Run through the records and show each line that includes the string "LISTENING".

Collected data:
::::::
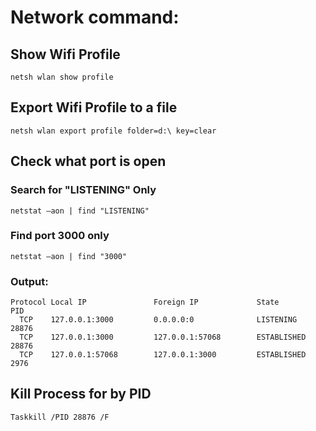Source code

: # Network command:

## Show Wifi Profile
```batch
netsh wlan show profile
```

## Export Wifi Profile to a file
```batch
netsh wlan export profile folder=d:\ key=clear
```

## Check what port is open
### Search for "LISTENING" Only
```batch
netstat –aon | find "LISTENING"
```
### Find port 3000 only
```batch
netstat –aon | find "3000"
```
### Output:
```
Protocol Local IP               Foreign IP             State           PID
  TCP    127.0.0.1:3000         0.0.0.0:0              LISTENING       28876
  TCP    127.0.0.1:3000         127.0.0.1:57068        ESTABLISHED     28876
  TCP    127.0.0.1:57068        127.0.0.1:3000         ESTABLISHED     2976
```

## Kill Process for by PID
```batch
Taskkill /PID 28876 /F
```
::::::
Answer section:
### Search for "LISTENING" Only
netstat –aon | find "LISTENING"
  TCP    127.0.0.1:3000         0.0.0.0:0              LISTENING       28876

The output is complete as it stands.